What to work on.
Your result should be every line of the records below that contains the word "resumeWithFallback".

Collected data:
+++

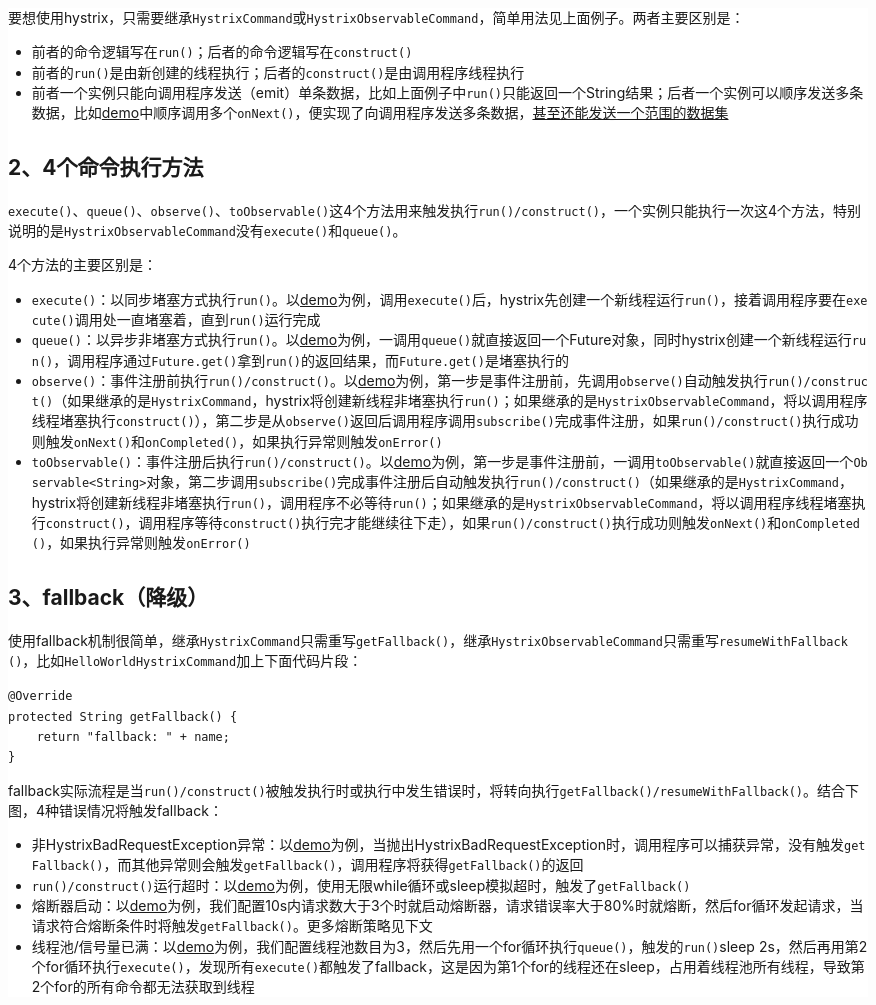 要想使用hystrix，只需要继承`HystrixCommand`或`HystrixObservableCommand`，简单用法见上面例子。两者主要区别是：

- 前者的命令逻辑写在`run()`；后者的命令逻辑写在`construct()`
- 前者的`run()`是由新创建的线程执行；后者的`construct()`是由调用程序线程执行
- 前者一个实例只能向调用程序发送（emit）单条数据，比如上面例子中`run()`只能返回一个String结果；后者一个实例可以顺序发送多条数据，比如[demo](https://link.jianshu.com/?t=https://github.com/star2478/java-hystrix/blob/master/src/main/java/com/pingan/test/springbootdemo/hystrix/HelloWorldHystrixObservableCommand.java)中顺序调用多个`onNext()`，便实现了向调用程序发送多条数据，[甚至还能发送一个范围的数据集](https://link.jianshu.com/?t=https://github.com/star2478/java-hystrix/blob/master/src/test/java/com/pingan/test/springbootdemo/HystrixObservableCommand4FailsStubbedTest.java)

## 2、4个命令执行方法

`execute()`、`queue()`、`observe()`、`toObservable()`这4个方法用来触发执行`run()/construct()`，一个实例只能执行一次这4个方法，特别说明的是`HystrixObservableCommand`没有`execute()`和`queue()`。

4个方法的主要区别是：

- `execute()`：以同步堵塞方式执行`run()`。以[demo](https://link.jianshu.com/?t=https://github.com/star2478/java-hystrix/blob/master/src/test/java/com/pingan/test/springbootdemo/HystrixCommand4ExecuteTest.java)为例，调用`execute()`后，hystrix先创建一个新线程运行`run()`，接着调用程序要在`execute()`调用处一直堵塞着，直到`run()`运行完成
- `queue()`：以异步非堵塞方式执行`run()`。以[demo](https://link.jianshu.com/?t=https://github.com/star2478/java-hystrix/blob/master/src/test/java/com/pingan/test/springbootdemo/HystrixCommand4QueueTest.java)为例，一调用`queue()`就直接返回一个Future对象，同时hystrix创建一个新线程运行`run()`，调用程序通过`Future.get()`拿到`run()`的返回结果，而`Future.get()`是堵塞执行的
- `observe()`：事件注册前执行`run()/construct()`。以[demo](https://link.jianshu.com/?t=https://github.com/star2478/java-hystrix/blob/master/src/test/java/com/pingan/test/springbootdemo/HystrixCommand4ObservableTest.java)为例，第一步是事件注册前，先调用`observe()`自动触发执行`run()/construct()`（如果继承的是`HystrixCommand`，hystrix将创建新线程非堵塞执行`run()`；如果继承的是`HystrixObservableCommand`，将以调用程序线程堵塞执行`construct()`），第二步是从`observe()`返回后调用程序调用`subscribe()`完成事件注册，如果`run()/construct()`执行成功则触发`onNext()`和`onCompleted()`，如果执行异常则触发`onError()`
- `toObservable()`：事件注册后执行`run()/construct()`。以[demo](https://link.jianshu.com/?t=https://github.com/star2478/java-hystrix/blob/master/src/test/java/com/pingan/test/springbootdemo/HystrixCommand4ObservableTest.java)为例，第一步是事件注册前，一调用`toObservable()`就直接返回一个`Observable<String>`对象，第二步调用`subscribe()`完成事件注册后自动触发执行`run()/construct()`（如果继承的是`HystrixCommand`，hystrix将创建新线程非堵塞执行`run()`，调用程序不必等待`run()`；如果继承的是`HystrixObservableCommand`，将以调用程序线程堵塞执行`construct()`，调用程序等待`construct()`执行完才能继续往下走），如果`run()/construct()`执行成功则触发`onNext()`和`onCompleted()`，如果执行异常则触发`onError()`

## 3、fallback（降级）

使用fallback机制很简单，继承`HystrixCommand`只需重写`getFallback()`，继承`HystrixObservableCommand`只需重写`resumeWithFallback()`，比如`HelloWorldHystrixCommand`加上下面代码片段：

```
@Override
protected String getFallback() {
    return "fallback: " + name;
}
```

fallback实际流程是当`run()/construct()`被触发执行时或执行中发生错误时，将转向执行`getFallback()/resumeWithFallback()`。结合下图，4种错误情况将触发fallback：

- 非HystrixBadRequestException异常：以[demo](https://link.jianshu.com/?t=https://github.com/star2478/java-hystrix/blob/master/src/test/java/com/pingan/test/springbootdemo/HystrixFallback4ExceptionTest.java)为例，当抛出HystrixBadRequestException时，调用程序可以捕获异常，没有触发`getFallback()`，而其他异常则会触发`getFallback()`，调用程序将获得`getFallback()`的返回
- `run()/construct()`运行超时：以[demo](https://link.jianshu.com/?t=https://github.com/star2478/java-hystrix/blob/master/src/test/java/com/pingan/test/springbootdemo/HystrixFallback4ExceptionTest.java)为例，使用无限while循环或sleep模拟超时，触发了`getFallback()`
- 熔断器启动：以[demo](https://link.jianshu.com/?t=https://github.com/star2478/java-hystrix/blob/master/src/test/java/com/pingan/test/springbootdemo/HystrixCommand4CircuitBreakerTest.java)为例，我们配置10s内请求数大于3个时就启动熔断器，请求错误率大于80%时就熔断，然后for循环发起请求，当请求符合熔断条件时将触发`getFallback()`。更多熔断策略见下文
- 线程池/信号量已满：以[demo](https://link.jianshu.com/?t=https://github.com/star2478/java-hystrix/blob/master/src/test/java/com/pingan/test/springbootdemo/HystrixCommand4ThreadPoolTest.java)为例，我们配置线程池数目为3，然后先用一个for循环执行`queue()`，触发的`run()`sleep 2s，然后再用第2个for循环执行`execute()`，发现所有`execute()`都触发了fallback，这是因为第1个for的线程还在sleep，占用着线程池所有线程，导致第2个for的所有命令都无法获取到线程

+++

Solved problem.
使用fallback机制很简单，继承`HystrixCommand`只需重写`getFallback()`，继承`HystrixObservableCommand`只需重写`resumeWithFallback()`，比如`HelloWorldHystrixCommand`加上下面代码片段：
fallback实际流程是当`run()/construct()`被触发执行时或执行中发生错误时，将转向执行`getFallback()/resumeWithFallback()`。结合下图，4种错误情况将触发fallback：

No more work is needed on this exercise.